YOUR OBJECTIVE:
Retype all of the entries that appear below, keeping them exactly as they are.

+++ GIVEN DATA +++

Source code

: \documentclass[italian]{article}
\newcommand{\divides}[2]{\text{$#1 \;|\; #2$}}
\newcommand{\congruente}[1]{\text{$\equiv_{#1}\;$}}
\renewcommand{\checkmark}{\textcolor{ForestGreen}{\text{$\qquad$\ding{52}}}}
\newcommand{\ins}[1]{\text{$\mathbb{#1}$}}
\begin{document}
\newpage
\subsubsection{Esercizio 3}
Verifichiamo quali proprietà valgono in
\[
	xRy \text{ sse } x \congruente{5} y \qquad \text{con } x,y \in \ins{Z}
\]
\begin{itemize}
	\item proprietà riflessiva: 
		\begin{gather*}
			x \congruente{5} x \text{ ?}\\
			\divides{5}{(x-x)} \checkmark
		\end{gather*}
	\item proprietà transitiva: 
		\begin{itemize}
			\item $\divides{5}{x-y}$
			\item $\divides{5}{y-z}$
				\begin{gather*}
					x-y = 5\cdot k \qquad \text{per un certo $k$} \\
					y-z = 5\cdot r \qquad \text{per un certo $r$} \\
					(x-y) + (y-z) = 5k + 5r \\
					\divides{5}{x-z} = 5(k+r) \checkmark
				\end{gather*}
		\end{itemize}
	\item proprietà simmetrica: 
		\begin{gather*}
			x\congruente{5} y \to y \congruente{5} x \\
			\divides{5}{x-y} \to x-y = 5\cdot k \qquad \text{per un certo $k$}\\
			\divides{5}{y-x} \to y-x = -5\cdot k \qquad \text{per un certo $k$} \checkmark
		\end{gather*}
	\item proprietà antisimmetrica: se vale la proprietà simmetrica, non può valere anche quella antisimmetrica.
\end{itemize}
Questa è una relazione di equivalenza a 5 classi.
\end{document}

+++

RESULT OF THE EXERCISE:
Source code

: \documentclass[italian]{article}
\newcommand{\divides}[2]{\text{$#1 \;|\; #2$}}
\newcommand{\congruente}[1]{\text{$\equiv_{#1}\;$}}
\renewcommand{\checkmark}{\textcolor{ForestGreen}{\text{$\qquad$\ding{52}}}}
\newcommand{\ins}[1]{\text{$\mathbb{#1}$}}
\begin{document}
\newpage
\subsubsection{Esercizio 3}
Verifichiamo quali proprietà valgono in
\[
	xRy \text{ sse } x \congruente{5} y \qquad \text{con } x,y \in \ins{Z}
\]
\begin{itemize}
	\item proprietà riflessiva: 
		\begin{gather*}
			x \congruente{5} x \text{ ?}\\
			\divides{5}{(x-x)} \checkmark
		\end{gather*}
	\item proprietà transitiva: 
		\begin{itemize}
			\item $\divides{5}{x-y}$
			\item $\divides{5}{y-z}$
				\begin{gather*}
					x-y = 5\cdot k \qquad \text{per un certo $k$} \\
					y-z = 5\cdot r \qquad \text{per un certo $r$} \\
					(x-y) + (y-z) = 5k + 5r \\
					\divides{5}{x-z} = 5(k+r) \checkmark
				\end{gather*}
		\end{itemize}
	\item proprietà simmetrica: 
		\begin{gather*}
			x\congruente{5} y \to y \congruente{5} x \\
			\divides{5}{x-y} \to x-y = 5\cdot k \qquad \text{per un certo $k$}\\
			\divides{5}{y-x} \to y-x = -5\cdot k \qquad \text{per un certo $k$} \checkmark
		\end{gather*}
	\item proprietà antisimmetrica: se vale la proprietà simmetrica, non può valere anche quella antisimmetrica.
\end{itemize}
Questa è una relazione di equivalenza a 5 classi.
\end{document}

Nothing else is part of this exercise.